Your speech is freer than you think
In most cases, academics are risking more by self-censoring than by speaking up.
I am speaking at the USC Censorship in the Sciences Conference at 2pm Pacific time (3pm Mountain time) today. Tune in here. These are my planned remarks.
Thank you all having me, and especially to Anna (Krylov) and the other organizers of this conference.
When deciding what to talk about, I kept thinking: “I’m going to be in a room full of some of my favorite contrarians—some my intellectual heroes. What can I say that will challenge even them?”
Here goes: your speech is freer than you think. As bad as censorship is in academia, self-censorship is worse, and it does more damage. Academics self-censor because we are risk averse. But I’m here to tell you that the rewards to speaking up are bigger than we think, and the risks to not speaking up, and maintaining the status quo, are also bigger than we think.
Yes, academia really does have a censorship problem
Before I go any further, let me say: I agree that academia has a real censorship problem.
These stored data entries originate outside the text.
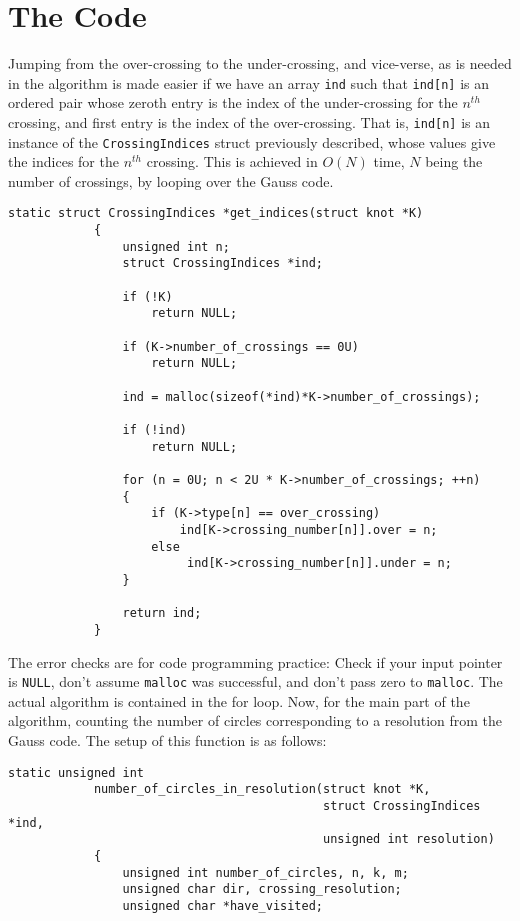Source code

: \documentclass{article}
\theoremstyle{plain}
\begin{document}
    \section{The Code}
        Jumping from the over-crossing to the under-crossing, and vice-verse,
        as is needed in the algorithm is made easier if we have an array
        \texttt{ind} such that \texttt{ind[n]} is an ordered pair whose
        zeroth entry is the index of the under-crossing for the $n^{th}$
        crossing, and first entry is the index of the over-crossing. That is,
        \texttt{ind[n]} is an instance of the
        \texttt{CrossingIndices} struct previously described, whose values
        give the indices for the $n^{th}$ crossing. This is achieved in
        $O(N)$ time, $N$ being the number of crossings, by looping over the
        Gauss code.
        \begin{lstlisting}[style=CStyle, gobble=12]
            static struct CrossingIndices *get_indices(struct knot *K)
            {
                unsigned int n;
                struct CrossingIndices *ind;

                if (!K)
                    return NULL;

                if (K->number_of_crossings == 0U)
                    return NULL;

                ind = malloc(sizeof(*ind)*K->number_of_crossings);

                if (!ind)
                    return NULL;

                for (n = 0U; n < 2U * K->number_of_crossings; ++n)
                {
                    if (K->type[n] == over_crossing)
                        ind[K->crossing_number[n]].over = n;
                    else
                         ind[K->crossing_number[n]].under = n;
                }

                return ind;
            }
        \end{lstlisting}
        The error checks are for code programming practice: Check if your
        input pointer is \texttt{NULL}, don't assume \texttt{malloc} was
        successful, and don't pass zero to \texttt{malloc}. The actual algorithm
        is contained in the for loop.
        \newpage
        Now, for the main part of the algorithm, counting the number of circles
        corresponding to a resolution from the Gauss code.
        The setup of this function is as follows:
        \begin{lstlisting}[style=CStyle, gobble=12]
        static unsigned int
            number_of_circles_in_resolution(struct knot *K,
                                            struct CrossingIndices *ind,
                                            unsigned int resolution)
            {
                unsigned int number_of_circles, n, k, m;
                unsigned char dir, crossing_resolution;
                unsigned char *have_visited;
        \end{lstlisting}
\end{document}
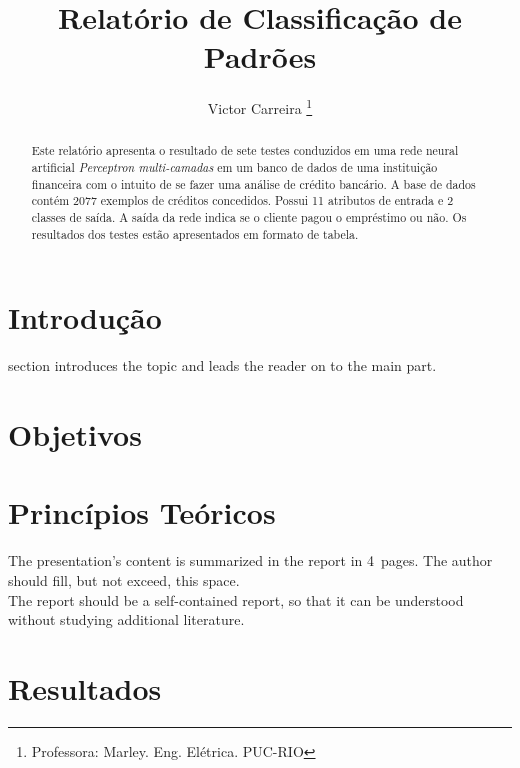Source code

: \documentclass[journal, a4paper]{IEEEtran}
\begin{document}
	\title{Relatório de Classificação de Padrões}
	\author{Victor Carreira
	\thanks{Professora: Marley. Eng. Elétrica. PUC-RIO}}
	\maketitle

\begin{abstract}
	Este relatório apresenta o resultado de sete testes conduzidos em uma rede neural artificial \textit{Perceptron multi-camadas} em um banco de dados de uma instituição financeira com o intuito de se fazer uma análise de crédito bancário.  A base de dados contém 2077 exemplos de créditos concedidos. Possui 11 atributos de entrada e 2 classes de saída. A saída da rede indica se o cliente pagou o empréstimo ou não. Os resultados dos testes estão apresentados em formato de tabela.
\end{abstract}

\section{Introdução}
	 section introduces the topic and leads the reader on to the main part.

\section{Objetivos}
\section{Princípios Teóricos}
	The presentation's content is summarized in the report in 4~pages.
	The author should fill, but not exceed, this space. \\
	The report should be a self-contained report, so that it can be understood without studying additional literature.

\section{Resultados}
\end{document}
There’s a big hard-left censorship problem, mostly coming from on campus, and a smaller but growing hard-right censorship problem, mostly coming from off campus.
Greg Lukianoff, Rikki Schlott, and the Foundation for Individual Rights and Expression, or FIRE, have shown that the past decade in academia has been much worse than McCarthyism, by the numbers. Here is the comparison in terms of firings and the fraction of scholars self-censoring their written work:
You can also see how generally messed up academia has been over the past ten years with a simple thought exercise.
Consider these two ideas:
One of these ideas is supported by majorities of every racial group. One of these ideas is opposed by majorities of every racial group. One of these ideas is a mandate of federal civil rights law. One of these ideas, and others related to it, got thousands of people killed since the summer of 2020, who were disproportionately poor and black.
One of these ideas was un-sayable in large swaths of academia for years, for example getting geoscientist Dorian Abbot uninvited from a prestigious lecture at MIT.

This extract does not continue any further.